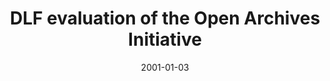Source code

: ---
layout: redirect
date: 2001-01-03
title: "DLF evaluation of the Open Archives Initiative"
authors: 
    - Greenstein, Daniel
redirect_to: https://old.diglib.org/architectures/testbed.htm
tags: DLF
seo:
  type: Report
description: ""
---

========

» **WHAT THE TASK ASKS**:
Copy the listing character for character, pictures omitted.

» **REPLY TO THE EXERCISE**:
Source code

: ---
layout: redirect
date: 2001-01-03
title: "DLF evaluation of the Open Archives Initiative"
authors: 
    - Greenstein, Daniel
redirect_to: https://old.diglib.org/architectures/testbed.htm
tags: DLF
seo:
  type: Report
description: ""
---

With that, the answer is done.